**Work task**
What lines of the data hold the string "draw"? Pull each one out.

**Records shown**
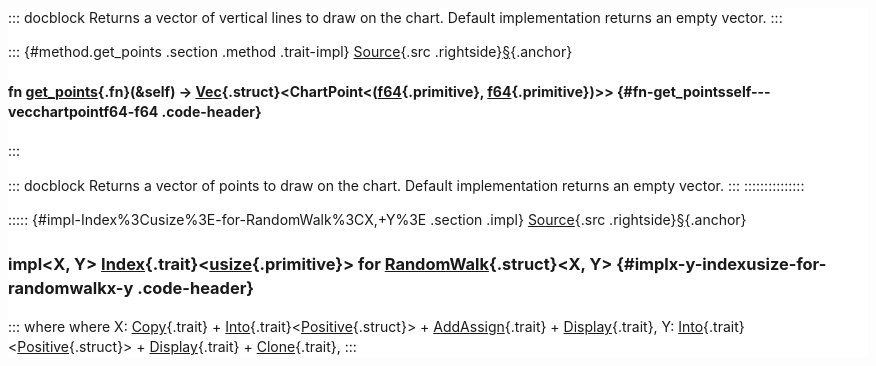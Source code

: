 ::: docblock
Returns a vector of vertical lines to draw on the chart. Default
implementation returns an empty vector.
:::

::: {#method.get_points .section .method .trait-impl}
[Source](../../../src/optionstratlib/visualization/utils.rs.html#287-289){.src
.rightside}[§](#method.get_points){.anchor}

#### fn [get_points](../../visualization/utils/trait.Graph.html#method.get_points){.fn}(&self) -\> [Vec](https://doc.rust-lang.org/1.86.0/alloc/vec/struct.Vec.html "struct alloc::vec::Vec"){.struct}\<ChartPoint\<([f64](https://doc.rust-lang.org/1.86.0/std/primitive.f64.html){.primitive}, [f64](https://doc.rust-lang.org/1.86.0/std/primitive.f64.html){.primitive})\>\> {#fn-get_pointsself---vecchartpointf64-f64 .code-header}
:::

::: docblock
Returns a vector of points to draw on the chart. Default implementation
returns an empty vector.
:::
:::::::::::::::

::::: {#impl-Index%3Cusize%3E-for-RandomWalk%3CX,+Y%3E .section .impl}
[Source](../../../src/optionstratlib/simulation/randomwalk.rs.html#203-227){.src
.rightside}[§](#impl-Index%3Cusize%3E-for-RandomWalk%3CX,+Y%3E){.anchor}

### impl\<X, Y\> [Index](https://doc.rust-lang.org/1.86.0/core/ops/index/trait.Index.html "trait core::ops::index::Index"){.trait}\<[usize](https://doc.rust-lang.org/1.86.0/std/primitive.usize.html){.primitive}\> for [RandomWalk](struct.RandomWalk.html "struct optionstratlib::simulation::randomwalk::RandomWalk"){.struct}\<X, Y\> {#implx-y-indexusize-for-randomwalkx-y .code-header}

::: where
where X:
[Copy](https://doc.rust-lang.org/1.86.0/core/marker/trait.Copy.html "trait core::marker::Copy"){.trait} +
[Into](https://doc.rust-lang.org/1.86.0/core/convert/trait.Into.html "trait core::convert::Into"){.trait}\<[Positive](../../model/positive/struct.Positive.html "struct optionstratlib::model::positive::Positive"){.struct}\> +
[AddAssign](https://doc.rust-lang.org/1.86.0/core/ops/arith/trait.AddAssign.html "trait core::ops::arith::AddAssign"){.trait} +
[Display](https://doc.rust-lang.org/1.86.0/core/fmt/trait.Display.html "trait core::fmt::Display"){.trait},
Y:
[Into](https://doc.rust-lang.org/1.86.0/core/convert/trait.Into.html "trait core::convert::Into"){.trait}\<[Positive](../../model/positive/struct.Positive.html "struct optionstratlib::model::positive::Positive"){.struct}\> +
[Display](https://doc.rust-lang.org/1.86.0/core/fmt/trait.Display.html "trait core::fmt::Display"){.trait} +
[Clone](https://doc.rust-lang.org/1.86.0/core/clone/trait.Clone.html "trait core::clone::Clone"){.trait},
:::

**Task solution**
Returns a vector of vertical lines to draw on the chart. Default
Returns a vector of points to draw on the chart. Default implementation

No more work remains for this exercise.